What needs to be done
What lines of the data hold the string "test"? Pull each one out.

[Document images with source code]
********************

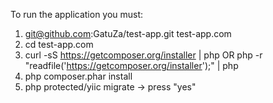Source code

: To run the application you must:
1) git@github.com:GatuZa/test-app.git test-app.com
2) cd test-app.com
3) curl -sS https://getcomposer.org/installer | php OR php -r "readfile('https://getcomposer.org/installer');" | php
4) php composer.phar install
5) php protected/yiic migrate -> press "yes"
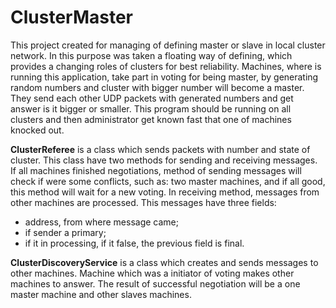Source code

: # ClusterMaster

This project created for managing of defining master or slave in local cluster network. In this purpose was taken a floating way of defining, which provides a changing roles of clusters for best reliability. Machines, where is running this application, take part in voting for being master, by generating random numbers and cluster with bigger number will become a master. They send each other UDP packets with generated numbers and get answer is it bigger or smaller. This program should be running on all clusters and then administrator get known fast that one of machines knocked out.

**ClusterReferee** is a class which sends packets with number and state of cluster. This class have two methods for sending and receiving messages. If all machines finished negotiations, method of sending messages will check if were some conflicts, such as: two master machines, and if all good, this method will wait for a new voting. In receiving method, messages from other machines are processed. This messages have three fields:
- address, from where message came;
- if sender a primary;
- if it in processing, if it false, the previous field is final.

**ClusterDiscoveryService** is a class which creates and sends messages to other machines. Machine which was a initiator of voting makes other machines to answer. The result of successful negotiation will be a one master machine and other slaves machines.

********************

Task output
1) git@github.com:GatuZa/test-app.git test-app.com
2) cd test-app.com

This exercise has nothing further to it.